Ich hatte mit ein paar Seglern guten Austausch während der Regatta. Maßgeblich waren das Yannick Bestaven, Damien Seguin, Giancarlo Pedote. Keiner kann sich besser vorstellen, was wir durchgemacht haben. Das schafft eine große Nähe. Charlie Dalin ist für mich ein großer Segelheld. Er hat sich vor dem Rennen immer sehr zurückhaltend geäußert. Es gab vorher nie eine große Nähe. Gestern bei der Ankunft war es viel persönlicher. Das hat mir viel bedeutet. Er ist sicher einer der besten Segler dieser Generation.

  Boris Herrmann nach der Zielankunft seiner Vendé-Globe-Premiere mit  "Groupe Apicil"-Skipper Damien SeguinFoto: Boris Herrmann Racing
Boris Herrmann nach der Zielankunft seiner Vendé-Globe-Premiere mit  "Groupe Apicil"-Skipper Damien Seguin

Über die erste Nacht an Land im Jahr 2021:

Wir haben mit Freunden zusammengesessen und gefeiert. Das war sehr schön. Ich bin irgendwann an unserem kleinen Sofatisch im Haus komatös eingeschlafen. Viel mehr als zwei, drei Stunden Schlaf waren es wieder nicht, bis mir unser Baby am Morgen in den Rücken geboxt hat. Was auch sehr, sehr schön war.

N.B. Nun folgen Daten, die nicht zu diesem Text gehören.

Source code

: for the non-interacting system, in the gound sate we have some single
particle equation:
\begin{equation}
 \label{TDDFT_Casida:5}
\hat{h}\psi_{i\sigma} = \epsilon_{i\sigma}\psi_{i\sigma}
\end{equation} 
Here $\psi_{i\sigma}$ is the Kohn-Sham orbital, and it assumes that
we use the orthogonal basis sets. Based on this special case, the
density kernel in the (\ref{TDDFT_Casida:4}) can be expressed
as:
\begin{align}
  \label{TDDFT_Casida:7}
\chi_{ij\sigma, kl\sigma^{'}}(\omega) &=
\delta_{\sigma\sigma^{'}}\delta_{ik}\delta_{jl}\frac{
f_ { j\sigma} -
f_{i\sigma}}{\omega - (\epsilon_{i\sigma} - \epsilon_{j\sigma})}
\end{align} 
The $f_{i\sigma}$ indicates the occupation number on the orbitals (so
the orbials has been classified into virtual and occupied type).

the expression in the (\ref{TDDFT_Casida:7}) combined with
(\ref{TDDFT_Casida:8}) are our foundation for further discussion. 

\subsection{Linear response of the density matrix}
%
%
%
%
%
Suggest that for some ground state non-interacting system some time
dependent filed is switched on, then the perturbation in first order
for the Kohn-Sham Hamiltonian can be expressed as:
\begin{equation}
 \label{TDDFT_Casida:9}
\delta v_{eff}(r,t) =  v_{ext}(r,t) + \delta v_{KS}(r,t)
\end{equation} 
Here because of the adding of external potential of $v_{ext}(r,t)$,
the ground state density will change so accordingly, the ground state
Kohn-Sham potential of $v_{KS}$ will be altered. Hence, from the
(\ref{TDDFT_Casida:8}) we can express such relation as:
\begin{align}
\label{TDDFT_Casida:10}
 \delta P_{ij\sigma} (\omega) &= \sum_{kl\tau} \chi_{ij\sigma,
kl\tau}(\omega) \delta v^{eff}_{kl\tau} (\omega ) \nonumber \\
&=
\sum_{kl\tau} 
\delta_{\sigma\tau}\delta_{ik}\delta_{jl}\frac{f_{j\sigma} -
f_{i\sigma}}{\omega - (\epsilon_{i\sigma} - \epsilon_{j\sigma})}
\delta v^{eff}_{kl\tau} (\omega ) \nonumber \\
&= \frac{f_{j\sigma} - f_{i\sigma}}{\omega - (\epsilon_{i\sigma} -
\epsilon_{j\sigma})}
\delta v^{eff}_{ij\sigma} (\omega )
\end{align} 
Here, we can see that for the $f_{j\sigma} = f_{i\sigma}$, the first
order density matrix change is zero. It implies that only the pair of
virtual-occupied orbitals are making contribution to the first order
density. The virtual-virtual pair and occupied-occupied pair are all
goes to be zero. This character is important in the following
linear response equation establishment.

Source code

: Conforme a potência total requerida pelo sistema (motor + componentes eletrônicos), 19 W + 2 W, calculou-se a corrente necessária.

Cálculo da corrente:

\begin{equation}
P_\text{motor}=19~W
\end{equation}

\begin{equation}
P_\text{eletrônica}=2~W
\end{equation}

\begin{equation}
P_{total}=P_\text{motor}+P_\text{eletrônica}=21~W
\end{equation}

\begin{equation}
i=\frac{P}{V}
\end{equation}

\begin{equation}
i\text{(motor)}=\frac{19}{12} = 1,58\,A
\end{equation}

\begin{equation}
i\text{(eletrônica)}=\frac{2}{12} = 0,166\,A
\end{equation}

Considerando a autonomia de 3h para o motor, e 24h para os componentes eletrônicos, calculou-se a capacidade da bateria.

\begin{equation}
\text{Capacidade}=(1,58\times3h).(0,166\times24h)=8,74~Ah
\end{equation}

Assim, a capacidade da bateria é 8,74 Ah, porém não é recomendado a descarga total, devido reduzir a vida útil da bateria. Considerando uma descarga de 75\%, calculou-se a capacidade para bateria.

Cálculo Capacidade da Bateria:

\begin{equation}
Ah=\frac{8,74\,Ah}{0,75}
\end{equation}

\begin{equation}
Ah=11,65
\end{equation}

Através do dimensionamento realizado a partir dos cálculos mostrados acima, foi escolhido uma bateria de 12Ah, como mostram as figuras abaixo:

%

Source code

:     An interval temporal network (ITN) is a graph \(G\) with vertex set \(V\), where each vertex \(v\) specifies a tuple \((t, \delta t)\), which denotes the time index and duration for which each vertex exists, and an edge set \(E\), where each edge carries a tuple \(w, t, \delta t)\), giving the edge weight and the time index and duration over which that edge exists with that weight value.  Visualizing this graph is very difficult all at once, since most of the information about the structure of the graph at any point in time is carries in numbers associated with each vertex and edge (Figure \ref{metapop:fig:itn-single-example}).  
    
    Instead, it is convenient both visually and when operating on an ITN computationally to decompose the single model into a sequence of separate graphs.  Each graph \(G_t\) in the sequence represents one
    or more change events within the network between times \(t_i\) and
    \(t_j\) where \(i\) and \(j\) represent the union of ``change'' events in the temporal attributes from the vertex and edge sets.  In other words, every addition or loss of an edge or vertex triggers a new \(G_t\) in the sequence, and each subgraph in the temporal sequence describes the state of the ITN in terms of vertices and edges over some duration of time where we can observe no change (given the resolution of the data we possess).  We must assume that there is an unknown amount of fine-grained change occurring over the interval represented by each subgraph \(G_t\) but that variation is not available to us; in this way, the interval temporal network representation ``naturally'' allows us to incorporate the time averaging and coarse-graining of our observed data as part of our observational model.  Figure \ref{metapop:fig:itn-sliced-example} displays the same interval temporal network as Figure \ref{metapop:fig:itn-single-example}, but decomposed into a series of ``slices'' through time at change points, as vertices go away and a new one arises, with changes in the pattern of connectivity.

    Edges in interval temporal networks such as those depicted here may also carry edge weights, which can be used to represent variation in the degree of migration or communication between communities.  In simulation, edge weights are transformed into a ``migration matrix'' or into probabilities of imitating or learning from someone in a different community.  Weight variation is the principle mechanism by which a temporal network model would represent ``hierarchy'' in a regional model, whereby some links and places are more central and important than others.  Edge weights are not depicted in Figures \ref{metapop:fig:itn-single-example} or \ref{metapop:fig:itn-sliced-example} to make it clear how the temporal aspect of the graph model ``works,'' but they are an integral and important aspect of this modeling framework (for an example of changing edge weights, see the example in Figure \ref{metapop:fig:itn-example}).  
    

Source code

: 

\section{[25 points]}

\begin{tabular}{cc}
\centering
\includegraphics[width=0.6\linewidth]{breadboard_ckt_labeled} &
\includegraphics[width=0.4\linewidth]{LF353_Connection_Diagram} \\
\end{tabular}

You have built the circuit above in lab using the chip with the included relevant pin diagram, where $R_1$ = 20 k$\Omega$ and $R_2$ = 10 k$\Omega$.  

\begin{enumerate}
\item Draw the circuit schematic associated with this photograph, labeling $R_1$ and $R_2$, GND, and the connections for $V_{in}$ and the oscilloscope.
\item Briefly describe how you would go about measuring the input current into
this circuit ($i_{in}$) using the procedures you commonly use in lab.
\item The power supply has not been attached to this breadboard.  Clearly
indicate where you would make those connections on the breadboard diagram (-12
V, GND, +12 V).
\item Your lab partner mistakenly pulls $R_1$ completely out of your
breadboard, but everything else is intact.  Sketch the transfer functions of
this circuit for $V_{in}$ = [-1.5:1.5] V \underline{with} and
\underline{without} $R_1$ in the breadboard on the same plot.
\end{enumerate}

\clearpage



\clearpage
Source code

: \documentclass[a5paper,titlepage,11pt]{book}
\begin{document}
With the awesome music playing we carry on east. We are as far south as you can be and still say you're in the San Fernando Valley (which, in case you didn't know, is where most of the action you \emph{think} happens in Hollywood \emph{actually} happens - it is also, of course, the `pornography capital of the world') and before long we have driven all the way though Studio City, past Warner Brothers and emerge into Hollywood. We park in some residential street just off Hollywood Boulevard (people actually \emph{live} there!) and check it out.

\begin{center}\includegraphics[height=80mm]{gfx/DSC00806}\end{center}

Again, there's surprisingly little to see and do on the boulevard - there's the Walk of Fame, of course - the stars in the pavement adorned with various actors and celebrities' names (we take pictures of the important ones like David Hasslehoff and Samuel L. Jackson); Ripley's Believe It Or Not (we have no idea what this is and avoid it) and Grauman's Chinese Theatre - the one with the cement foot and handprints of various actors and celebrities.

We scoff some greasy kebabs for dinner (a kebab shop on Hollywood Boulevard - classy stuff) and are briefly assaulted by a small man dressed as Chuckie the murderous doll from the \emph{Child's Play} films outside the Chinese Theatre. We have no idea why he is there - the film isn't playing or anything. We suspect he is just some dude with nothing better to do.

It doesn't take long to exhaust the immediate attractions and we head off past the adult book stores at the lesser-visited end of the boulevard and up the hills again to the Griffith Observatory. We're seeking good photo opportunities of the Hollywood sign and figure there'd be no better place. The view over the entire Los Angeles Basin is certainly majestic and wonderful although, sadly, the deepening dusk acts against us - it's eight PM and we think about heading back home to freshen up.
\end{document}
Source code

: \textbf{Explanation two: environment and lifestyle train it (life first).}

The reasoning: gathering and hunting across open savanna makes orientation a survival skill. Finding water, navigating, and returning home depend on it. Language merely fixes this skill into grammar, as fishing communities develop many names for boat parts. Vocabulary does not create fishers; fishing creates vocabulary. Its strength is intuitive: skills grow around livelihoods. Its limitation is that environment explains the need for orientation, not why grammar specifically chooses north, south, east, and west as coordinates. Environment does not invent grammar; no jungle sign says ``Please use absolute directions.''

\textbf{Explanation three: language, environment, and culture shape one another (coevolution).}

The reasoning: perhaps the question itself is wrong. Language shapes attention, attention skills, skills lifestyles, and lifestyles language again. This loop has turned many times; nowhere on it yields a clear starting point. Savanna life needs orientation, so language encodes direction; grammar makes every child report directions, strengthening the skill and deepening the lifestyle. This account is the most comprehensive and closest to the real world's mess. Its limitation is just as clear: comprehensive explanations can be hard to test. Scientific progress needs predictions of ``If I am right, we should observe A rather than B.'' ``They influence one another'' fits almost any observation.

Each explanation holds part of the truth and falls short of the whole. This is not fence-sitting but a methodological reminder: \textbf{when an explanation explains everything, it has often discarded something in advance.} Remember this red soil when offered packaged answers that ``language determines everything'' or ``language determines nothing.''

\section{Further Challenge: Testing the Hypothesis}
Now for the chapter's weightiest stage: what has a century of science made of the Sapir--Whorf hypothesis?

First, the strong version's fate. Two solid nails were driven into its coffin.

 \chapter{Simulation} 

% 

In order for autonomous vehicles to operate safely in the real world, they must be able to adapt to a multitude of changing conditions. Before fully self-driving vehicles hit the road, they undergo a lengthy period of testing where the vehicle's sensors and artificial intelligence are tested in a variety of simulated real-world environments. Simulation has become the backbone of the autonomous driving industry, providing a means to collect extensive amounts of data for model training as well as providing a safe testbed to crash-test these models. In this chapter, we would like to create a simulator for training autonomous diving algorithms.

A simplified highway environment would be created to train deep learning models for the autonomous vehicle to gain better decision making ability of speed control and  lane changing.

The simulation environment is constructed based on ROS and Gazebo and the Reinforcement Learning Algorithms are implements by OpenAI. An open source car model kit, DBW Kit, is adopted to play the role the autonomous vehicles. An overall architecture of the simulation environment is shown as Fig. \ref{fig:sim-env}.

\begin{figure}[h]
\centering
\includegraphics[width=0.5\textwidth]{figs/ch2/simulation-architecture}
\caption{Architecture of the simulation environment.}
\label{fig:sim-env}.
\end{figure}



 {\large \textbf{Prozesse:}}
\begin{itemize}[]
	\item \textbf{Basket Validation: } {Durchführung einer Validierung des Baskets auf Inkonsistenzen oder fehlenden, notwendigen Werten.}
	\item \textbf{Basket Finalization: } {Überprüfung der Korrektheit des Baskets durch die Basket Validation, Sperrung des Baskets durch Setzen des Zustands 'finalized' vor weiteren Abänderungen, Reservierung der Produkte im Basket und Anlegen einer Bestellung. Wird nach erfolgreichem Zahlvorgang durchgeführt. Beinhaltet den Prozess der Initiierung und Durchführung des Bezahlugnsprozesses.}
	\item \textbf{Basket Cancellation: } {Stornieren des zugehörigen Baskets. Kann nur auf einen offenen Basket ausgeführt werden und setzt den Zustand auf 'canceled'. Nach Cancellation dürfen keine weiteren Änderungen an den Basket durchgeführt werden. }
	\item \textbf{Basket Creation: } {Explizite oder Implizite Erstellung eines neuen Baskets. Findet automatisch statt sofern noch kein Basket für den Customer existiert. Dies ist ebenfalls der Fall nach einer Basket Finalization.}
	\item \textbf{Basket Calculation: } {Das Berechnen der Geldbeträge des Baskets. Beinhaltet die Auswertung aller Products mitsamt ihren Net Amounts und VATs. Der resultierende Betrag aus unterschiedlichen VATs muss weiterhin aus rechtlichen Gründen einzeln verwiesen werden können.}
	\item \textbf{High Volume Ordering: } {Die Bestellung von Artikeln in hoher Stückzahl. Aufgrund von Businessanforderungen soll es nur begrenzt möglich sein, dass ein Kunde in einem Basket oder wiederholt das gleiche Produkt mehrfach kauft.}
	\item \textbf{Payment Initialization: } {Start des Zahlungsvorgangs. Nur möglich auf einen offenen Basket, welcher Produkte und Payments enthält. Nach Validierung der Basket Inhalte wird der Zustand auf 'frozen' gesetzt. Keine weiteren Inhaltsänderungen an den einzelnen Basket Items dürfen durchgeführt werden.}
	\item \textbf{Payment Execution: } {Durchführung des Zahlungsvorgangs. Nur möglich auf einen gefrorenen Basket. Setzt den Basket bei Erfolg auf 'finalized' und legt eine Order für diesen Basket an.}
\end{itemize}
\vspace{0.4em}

Zum Übergang vom freien Leben auf See in die Corona-Welt mit Beschränkungen, Masken und Regeln:

Ich kannte die Corona-Welt ja schon aus der Zeit vor der Abreise. Vorher dem Rennen war ich absolut isoliert, ausgeschlossen. Ich war vor Reise fast paranoid. Für mich hatte die Einsamkeit zwei Wochen vor dem Rennen begonnen. Ich habe sogar Menschen gesagt, dass sie bloß nicht unseren Hund anfassen sollen. Ich wollte einfach nicht riskieren, von der Vendée Globe ausgeschlossen zu werden. Jetzt direkt nach der Reise ist erst einmal klar: Ich habe kein Corona. Es ist ein schönes Gefühl, keine Gefahr für andere zu sein.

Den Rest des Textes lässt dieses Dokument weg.